(Problem details):
For the entries that follow, produce an exact copy with no pictures in it.

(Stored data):
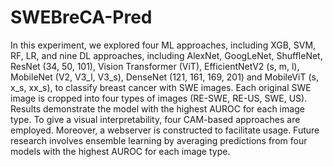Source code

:# SWEBreCA-Pred
In this experiment, we explored four ML approaches, including XGB, SVM, RF, LR, and nine DL approaches, including AlexNet, GoogLeNet, ShuffleNet, ResNet (34, 50, 101), Vision Transformer (ViT), EfficientNetV2 (s, m, l), MobileNet (V2, V3_l, V3_s), DenseNet (121, 161, 169, 201) and MobileViT (s, x_s, xx_s),  to classify breast cancer with SWE images. Each original SWE image is cropped into four types of images (RE-SWE, RE-US, SWE, US). Results demonstrate the model with the highest AUROC for each image type. To give a visual interpretability, four CAM-based approaches are employed. Moreover, a webserver is constructed to facilitate usage. Future research involves ensemble learning by averaging predictions from four models with the highest AUROC for each image type. 

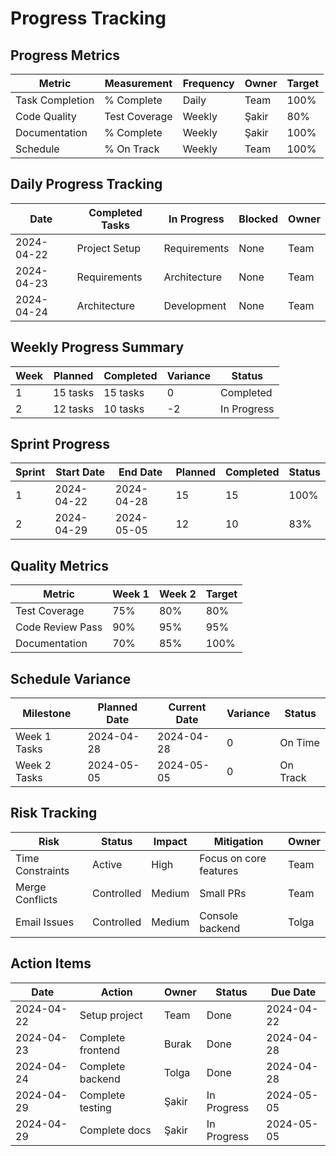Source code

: # Progress Tracking

## Progress Metrics

| Metric | Measurement | Frequency | Owner | Target |
|--------|-------------|-----------|-------|--------|
| Task Completion | % Complete | Daily | Team | 100% |
| Code Quality | Test Coverage | Weekly | Şakir | 80% |
| Documentation | % Complete | Weekly | Şakir | 100% |
| Schedule | % On Track | Weekly | Team | 100% |

## Daily Progress Tracking

| Date | Completed Tasks | In Progress | Blocked | Owner |
|------|----------------|-------------|---------|-------|
| 2024-04-22 | Project Setup | Requirements | None | Team |
| 2024-04-23 | Requirements | Architecture | None | Team |
| 2024-04-24 | Architecture | Development | None | Team |

## Weekly Progress Summary

| Week | Planned | Completed | Variance | Status |
|------|---------|-----------|----------|--------|
| 1 | 15 tasks | 15 tasks | 0 | Completed |
| 2 | 12 tasks | 10 tasks | -2 | In Progress |

## Sprint Progress

| Sprint | Start Date | End Date | Planned | Completed | Status |
|--------|------------|----------|---------|-----------|--------|
| 1 | 2024-04-22 | 2024-04-28 | 15 | 15 | 100% |
| 2 | 2024-04-29 | 2024-05-05 | 12 | 10 | 83% |

## Quality Metrics

| Metric | Week 1 | Week 2 | Target |
|--------|--------|--------|--------|
| Test Coverage | 75% | 80% | 80% |
| Code Review Pass | 90% | 95% | 95% |
| Documentation | 70% | 85% | 100% |

## Schedule Variance

| Milestone | Planned Date | Current Date | Variance | Status |
|-----------|--------------|--------------|----------|--------|
| Week 1 Tasks | 2024-04-28 | 2024-04-28 | 0 | On Time |
| Week 2 Tasks | 2024-05-05 | 2024-05-05 | 0 | On Track |

## Risk Tracking

| Risk | Status | Impact | Mitigation | Owner |
|------|--------|--------|------------|-------|
| Time Constraints | Active | High | Focus on core features | Team |
| Merge Conflicts | Controlled | Medium | Small PRs | Team |
| Email Issues | Controlled | Medium | Console backend | Tolga |

## Action Items

| Date | Action | Owner | Status | Due Date |
|------|--------|-------|--------|----------|
| 2024-04-22 | Setup project | Team | Done | 2024-04-22 |
| 2024-04-23 | Complete frontend | Burak | Done | 2024-04-28 |
| 2024-04-24 | Complete backend | Tolga | Done | 2024-04-28 |
| 2024-04-29 | Complete testing | Şakir | In Progress | 2024-05-05 |
| 2024-04-29 | Complete docs | Şakir | In Progress | 2024-05-05 |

(Task output):
Source code

:# SWEBreCA-Pred
In this experiment, we explored four ML approaches, including XGB, SVM, RF, LR, and nine DL approaches, including AlexNet, GoogLeNet, ShuffleNet, ResNet (34, 50, 101), Vision Transformer (ViT), EfficientNetV2 (s, m, l), MobileNet (V2, V3_l, V3_s), DenseNet (121, 161, 169, 201) and MobileViT (s, x_s, xx_s),  to classify breast cancer with SWE images. Each original SWE image is cropped into four types of images (RE-SWE, RE-US, SWE, US). Results demonstrate the model with the highest AUROC for each image type. To give a visual interpretability, four CAM-based approaches are employed. Moreover, a webserver is constructed to facilitate usage. Future research involves ensemble learning by averaging predictions from four models with the highest AUROC for each image type. 

Source code

: # Progress Tracking

## Progress Metrics

| Metric | Measurement | Frequency | Owner | Target |
|--------|-------------|-----------|-------|--------|
| Task Completion | % Complete | Daily | Team | 100% |
| Code Quality | Test Coverage | Weekly | Şakir | 80% |
| Documentation | % Complete | Weekly | Şakir | 100% |
| Schedule | % On Track | Weekly | Team | 100% |

## Daily Progress Tracking

| Date | Completed Tasks | In Progress | Blocked | Owner |
|------|----------------|-------------|---------|-------|
| 2024-04-22 | Project Setup | Requirements | None | Team |
| 2024-04-23 | Requirements | Architecture | None | Team |
| 2024-04-24 | Architecture | Development | None | Team |

## Weekly Progress Summary

| Week | Planned | Completed | Variance | Status |
|------|---------|-----------|----------|--------|
| 1 | 15 tasks | 15 tasks | 0 | Completed |
| 2 | 12 tasks | 10 tasks | -2 | In Progress |

## Sprint Progress

| Sprint | Start Date | End Date | Planned | Completed | Status |
|--------|------------|----------|---------|-----------|--------|
| 1 | 2024-04-22 | 2024-04-28 | 15 | 15 | 100% |
| 2 | 2024-04-29 | 2024-05-05 | 12 | 10 | 83% |

## Quality Metrics

| Metric | Week 1 | Week 2 | Target |
|--------|--------|--------|--------|
| Test Coverage | 75% | 80% | 80% |
| Code Review Pass | 90% | 95% | 95% |
| Documentation | 70% | 85% | 100% |

## Schedule Variance

| Milestone | Planned Date | Current Date | Variance | Status |
|-----------|--------------|--------------|----------|--------|
| Week 1 Tasks | 2024-04-28 | 2024-04-28 | 0 | On Time |
| Week 2 Tasks | 2024-05-05 | 2024-05-05 | 0 | On Track |

## Risk Tracking

| Risk | Status | Impact | Mitigation | Owner |
|------|--------|--------|------------|-------|
| Time Constraints | Active | High | Focus on core features | Team |
| Merge Conflicts | Controlled | Medium | Small PRs | Team |
| Email Issues | Controlled | Medium | Console backend | Tolga |

## Action Items

| Date | Action | Owner | Status | Due Date |
|------|--------|-------|--------|----------|
| 2024-04-22 | Setup project | Team | Done | 2024-04-22 |
| 2024-04-23 | Complete frontend | Burak | Done | 2024-04-28 |
| 2024-04-24 | Complete backend | Tolga | Done | 2024-04-28 |
| 2024-04-29 | Complete testing | Şakir | In Progress | 2024-05-05 |
| 2024-04-29 | Complete docs | Şakir | In Progress | 2024-05-05 |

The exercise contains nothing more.